Problem description: With the pictures removed, the data below must be transcribed in full and exactly.

Start of Task material

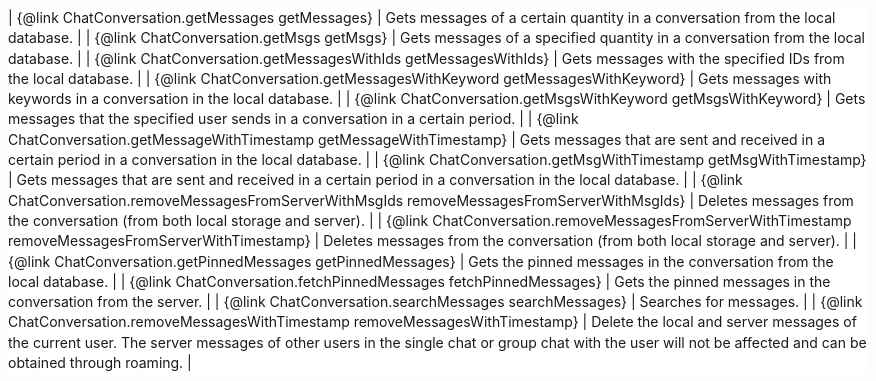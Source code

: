 | {@link ChatConversation.getMessages getMessages} | Gets messages of a certain quantity in a conversation from the local database. |
| {@link ChatConversation.getMsgs getMsgs} | Gets messages of a specified quantity in a conversation from the local database. |
| {@link ChatConversation.getMessagesWithIds getMessagesWithIds} | Gets messages with the specified IDs from the local database. |
| {@link ChatConversation.getMessagesWithKeyword getMessagesWithKeyword} | Gets messages with keywords in a conversation in the local database. |
| {@link ChatConversation.getMsgsWithKeyword getMsgsWithKeyword} | Gets messages that the specified user sends in a conversation in a certain period. |
| {@link ChatConversation.getMessageWithTimestamp getMessageWithTimestamp} | Gets messages that are sent and received in a certain period in a conversation in the local database. |
| {@link ChatConversation.getMsgWithTimestamp getMsgWithTimestamp} | Gets messages that are sent and received in a certain period in a conversation in the local database. |
| {@link ChatConversation.removeMessagesFromServerWithMsgIds removeMessagesFromServerWithMsgIds} | Deletes messages from the conversation (from both local storage and server). |
| {@link ChatConversation.removeMessagesFromServerWithTimestamp removeMessagesFromServerWithTimestamp} | Deletes messages from the conversation (from both local storage and server). |
| {@link ChatConversation.getPinnedMessages getPinnedMessages} | Gets the pinned messages in the conversation from the local database. |
| {@link ChatConversation.fetchPinnedMessages fetchPinnedMessages} | Gets the pinned messages in the conversation from the server. |
| {@link ChatConversation.searchMessages searchMessages} | Searches for messages. |
| {@link ChatConversation.removeMessagesWithTimestamp removeMessagesWithTimestamp} | Delete the local and server messages of the current user. The server messages of other users in the single chat or group chat with the user will not be affected and can be obtained through roaming. |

End of Task material

Completed exercise:
Source code

: | {@link ChatConversation.getMessages getMessages} | Gets messages of a certain quantity in a conversation from the local database. |
| {@link ChatConversation.getMsgs getMsgs} | Gets messages of a specified quantity in a conversation from the local database. |
| {@link ChatConversation.getMessagesWithIds getMessagesWithIds} | Gets messages with the specified IDs from the local database. |
| {@link ChatConversation.getMessagesWithKeyword getMessagesWithKeyword} | Gets messages with keywords in a conversation in the local database. |
| {@link ChatConversation.getMsgsWithKeyword getMsgsWithKeyword} | Gets messages that the specified user sends in a conversation in a certain period. |
| {@link ChatConversation.getMessageWithTimestamp getMessageWithTimestamp} | Gets messages that are sent and received in a certain period in a conversation in the local database. |
| {@link ChatConversation.getMsgWithTimestamp getMsgWithTimestamp} | Gets messages that are sent and received in a certain period in a conversation in the local database. |
| {@link ChatConversation.removeMessagesFromServerWithMsgIds removeMessagesFromServerWithMsgIds} | Deletes messages from the conversation (from both local storage and server). |
| {@link ChatConversation.removeMessagesFromServerWithTimestamp removeMessagesFromServerWithTimestamp} | Deletes messages from the conversation (from both local storage and server). |
| {@link ChatConversation.getPinnedMessages getPinnedMessages} | Gets the pinned messages in the conversation from the local database. |
| {@link ChatConversation.fetchPinnedMessages fetchPinnedMessages} | Gets the pinned messages in the conversation from the server. |
| {@link ChatConversation.searchMessages searchMessages} | Searches for messages. |
| {@link ChatConversation.removeMessagesWithTimestamp removeMessagesWithTimestamp} | Delete the local and server messages of the current user. The server messages of other users in the single chat or group chat with the user will not be affected and can be obtained through roaming. |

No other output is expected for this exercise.